Friday 22 August 2014

Suspension of striking resident doctors

The Federal Government wielded the big stick against striking medical doctors in the country last week as it suspended all those on Residency Training Programme in federal tertiary hospitals nationwide. The resident doctors, who are said to number 16,000, had been on strike since July 1. They had rejected all entreaties to go back to work, even in the face of the virulent Ebola Virus Disease, which led the Federal Government to declare   a health emergency.
Undoubtedly, the over one month old strike has taken a great toll on the nation’s poor health system. The situation was not helped by the outbreak of Ebola fever, following the entry of an infected person from Liberia. Many lives had been lost to the lingering doctors’ strike, and it is not surprising that the government moved against the doctors in a last ditch effort to resolve the problem.
Throwing more light on the issue after the Federal Executive Council meeting in Abuja on Wednesday, the Minister of Health, Prof. Onyebuchi Chukwu, said that the striking doctors were suspended and not sacked, a s earlier reported. He added that the suspension might last for months, as the doctors would not be recalled until the committee to be set up by the government to examine the problems of the sector turns in its report.
The decision of the government to suspend the striking doctors is understandable. Their insistence on not going back to work despite an emergency in the health sector on account of the Ebola Virus Disease raises questions on their patriotism and sense of responsibility. Their refusal to have a change of heart after about six weeks of industrial action, and in spite of negotiations with federal authorities, makes it extremely difficult to sympathise with them on their suspension.   As we have said on several occasions, it is unfair for doctors to stay away from work for weeks on end, while indigent Nigerians who cannot afford the high cost of medical care in private hospitals die. Yet, they want to continue taking salaries and enjoying the sympathy of Nigerians.
It is quite unfortunate that our doctors always go on strike over sundry issues like allowances, salary grade of other professionals in the health sector, and the right of other health professionals to be made consultants.
While some of the grievances of the doctors are genuine, others border on inanities that have nothing to do with the general improvement of the health care delivery system in the country.
No government worth its name will tolerate the incessant resort of doctors to the abandonment of their duties as we have it in Nigeria. It is not surprising, therefore, that the government has elected to call their bluff and cut them to size with this suspension.
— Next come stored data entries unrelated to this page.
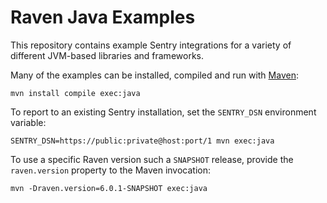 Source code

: Raven Java Examples
===================

This repository contains example Sentry integrations for a variety of different
JVM-based libraries and frameworks.

Many of the examples can be installed, compiled and run with
[Maven](maven.apache.org):

    mvn install compile exec:java

To report to an existing Sentry installation, set the `SENTRY_DSN` environment
variable:

    SENTRY_DSN=https://public:private@host:port/1 mvn exec:java

To use a specific Raven version such a `SNAPSHOT` release, provide the
`raven.version` property to the Maven invocation:

    mvn -Draven.version=6.0.1-SNAPSHOT exec:java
It is not right that doctors hold the nation to ransom with their recurring strikes on every dispute, no matter how trivial. Governor Babatunde Fashola of Lagos State moved against the doctors in its hospitals sometime ago, and sanity has since returned to its health sector because the sacked doctors were recalled only after intense negotiations. What this suggests is that our doctors need some form of shock treatment, if we are to tame the raging monster of strike in the health sector.
The doctors’ uncaring attitude to patients and their strong commitment to their own welfare to the exclusion of other health professionals is condemnable, to say the least. These doctors care less about the Hippocratic Oath that they swore to before they were   licensed to practise.
It is not strange, therefore, that many Nigerians have lost faith in the doctors in the public sector. Our view is that the doctors overdid it this time, especially at a time of national health emergency. Every good thing carried too far is bad.
However, considering the very poor student-doctor ratio in the country, we urge the government and the doctors to find a way to resolve this dispute, once and for all. Let both sides to the disagreement demonstrate sincerity in their deliberations and honour all agreements entered into to avoid a repeat of the ASUU experience. It is a shame that the doctors that the government spent a lot of money to train have decided to work against the nation through unnecessary strikes.
Ordinarily, embarking on strike is a notice of intention by a worker to quit the worker-employer relationship. In addition, anyone who has been away from his work for one month is deemed to have relieved himself of the job already.
We, however, think one of the reasons for these incessant doctors’ strikes is the penchant of doctors for running private medical practices alongside their work in public hospitals. It has become necessary for the government to sanitise the practice of medicine in the country. A doctor should either work for government or set up private practice.
The current practice of combining the two is inimical to service delivery in government’s health facilities. Government should also invest in the production of more doctors to curb the   arrogance of those in the profession. Efforts should be directed at strengthening the primary healthcare system, where the nation’s disease burden is very high.
Let the leadership of the Nigerian Medical Association (NMA) swallow their pride and dialogue with government on the way out of this crisis.  The Ebola disease emergency in the country is enough reason for them to do this on humanitarian grounds. Anything short of this is self-serving, unpatriotic and uncalled for.